Ryan and colleagues used a case-based research tool to assess the preferences of 338 US medical oncologists for second-line therapy in patients with mccRCC who were managed with a tyrosine kinase inhibitor (TKI) as first-line therapy. The oncologists were offered four choices for second-line therapy based on an mccRCC core case scenario with 3 variant first-line TKI therapy outcomes: objective response, stable disease, and progressive disease. The hypothetical patient’s relevant history, physical examination, laboratory values, and imaging data were provided. Up to 10 second-line treatment options were offered for each scenario variant being tested. Each medical oncologist selected his/her most preferred second-line prescribing preference from the available options. Prescribing preferences for second-line therapy were evaluated across four different scenarios based on the initial TKI prescribed and the magnitude and duration of response to initial therapy.

The core case was as follows: A 43-year-old man with recurrent disease in lung and bone 4 years after nephrectomy for ccRCC. His Eastern Cooperative Oncology performance status is 1. There are no central nervous system metastases. His creatinine clearance is 79 m/Lmin.

The scenarios tested were:

  • Scenario 1: 9-month objective partial response with sunitinib as first-line therapy
  • Scenario 2: 9-month objective response with pazopanib as first-line therapy
  • Scenario 3: 4 months stable disease with pazopanib as first-line therapy
  • Scenario 4: Progression at 8 weeks with sunitinib as first-line therapy

An mTOR agent was chosen as second-line therapy by 51%, 62%, 82%, and 79% of respondents for scenarios 1 through 4, respectively. Everolimus was preferred over temsirolimus in all four scenarios: 29% vs 22% in scenario 1, 37% vs 25% in scenario 2, 60% vs 22% in scenario 3, and 49% vs 30% in scenario 4.

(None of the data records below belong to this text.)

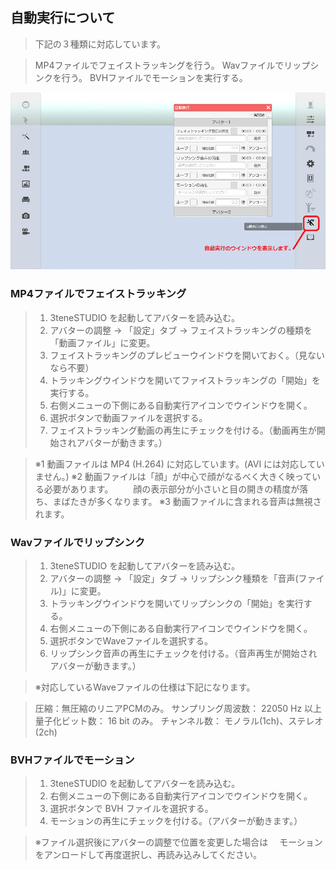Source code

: ## 自動実行について

>下記の３種類に対応しています。

>MP4ファイルでフェイストラッキングを行う。
>Wavファイルでリップシンクを行う。
>BVHファイルでモーションを実行する。

![画像](image/autorun_1.png "自動実行ウインドウ")


### MP4ファイルでフェイストラッキング

>1. 3teneSTUDIO を起動してアバターを読み込む。
>2. アバターの調整 → 「設定」タブ → フェイストラッキングの種類を「動画ファイル」に変更。
>3. フェイストラッキングのプレビューウインドウを開いておく。（見ないなら不要）
>4. トラッキングウインドウを開いてファイストラッキングの「開始」を実行する。
>5. 右側メニューの下側にある自動実行アイコンでウインドウを開く。
>6. 選択ボタンで動画ファイルを選択する。
>7. フェイストラッキング動画の再生にチェックを付ける。（動画再生が開始されアバターが動きます。）

>※1 動画ファイルは MP4 (H.264) に対応しています。(AVI には対応していません。)
>※2 動画ファイルは「顔」が中心で顔がなるべく大きく映っている必要があります。
>　　顔の表示部分が小さいと目の開きの精度が落ち、まばたきが多くなります。
>※3 動画ファイルに含まれる音声は無視されます。


### Wavファイルでリップシンク

>1. 3teneSTUDIO を起動してアバターを読み込む。
>2. アバターの調整 → 「設定」タブ → リップシンク種類を「音声(ファイル)」に変更。
>4. トラッキングウインドウを開いてリップシンクの「開始」を実行する。
>5. 右側メニューの下側にある自動実行アイコンでウインドウを開く。
>6. 選択ボタンでWaveファイルを選択する。
>7. リップシンク音声の再生にチェックを付ける。（音声再生が開始されアバターが動きます。）

>※対応しているWaveファイルの仕様は下記になります。

>圧縮：無圧縮のリニアPCMのみ。
>サンプリング周波数： 22050 Hz 以上
>量子化ビット数： 16 bit のみ。
>チャンネル数： モノラル(1ch)、ステレオ(2ch)


### BVHファイルでモーション

>1. 3teneSTUDIO を起動してアバターを読み込む。
>2. 右側メニューの下側にある自動実行アイコンでウインドウを開く。
>3. 選択ボタンで BVH ファイルを選択する。
>4. モーションの再生にチェックを付ける。（アバターが動きます。）

>※ファイル選択後にアバターの調整で位置を変更した場合は
>　モーションをアンロードして再度選択し、再読み込みしてください。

“In kidney cancer, we found a strong preference for community oncologist in the second-line setting to prescribe mTOR therapies, and that is certainly supported by the literature and certainly supported by the regulatory approvals of given agents,” Ryan said. “What’s a little different is that there may be different contexts in which prescribing patterns evolved. I found it to be interesting data. It is worth having out there for those of us to see how community oncologists think and act.”

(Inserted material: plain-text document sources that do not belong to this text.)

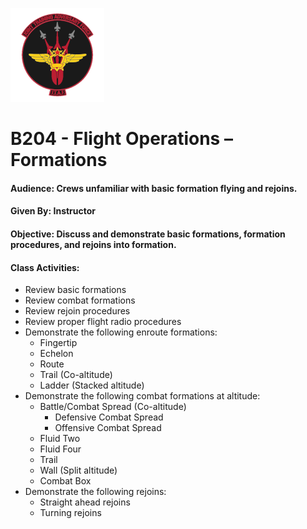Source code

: ![JTAF Logo](../img/Logo.png)

# B204 - Flight Operations – Formations

#### Audience: Crews unfamiliar with basic formation flying and rejoins.
#### Given By: Instructor
#### Objective: Discuss and demonstrate basic formations, formation procedures, and rejoins into formation.

#### Class Activities:
  * Review basic formations
  * Review combat formations
  * Review rejoin procedures
  * Review proper flight radio procedures
  * Demonstrate the following enroute formations:
  	+ Fingertip
	+ Echelon
	+ Route
	+ Trail (Co-altitude)
	+ Ladder (Stacked altitude)
  * Demonstrate the following combat formations at altitude:
	+ Battle/Combat Spread (Co-altitude)
		- Defensive Combat Spread
		- Offensive Combat Spread
	+ Fluid Two
	+ Fluid Four
	+ Trail
	+ Wall (Split altitude)
	+ Combat Box
  * Demonstrate the following rejoins:
	+ Straight ahead rejoins
	+ Turning rejoins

A TKI was chosen as second-line therapy by 46% in scenario 1 and 35% in scenario 2 (extended partial response), 15% in scenario 3, and 16% in scenario 4. No specific TKI was the dominant preference in this first salvage setting.

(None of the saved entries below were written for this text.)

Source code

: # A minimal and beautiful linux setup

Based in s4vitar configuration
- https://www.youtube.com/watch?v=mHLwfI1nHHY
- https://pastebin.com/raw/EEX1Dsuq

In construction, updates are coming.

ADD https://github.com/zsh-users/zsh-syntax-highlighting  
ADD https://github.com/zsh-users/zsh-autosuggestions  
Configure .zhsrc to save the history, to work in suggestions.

Ryan acknowledges that there are many considerations when considering therapies for RCC, including toxicity, extent of disease, and issues regarding nephrectomies. “Many clinicians initiate TKI therapy from which there is no benefit received by the patient,” he said. “They may be more likely to switch to a different class. The question that comes to mind is what was the experience with the initial TKI.”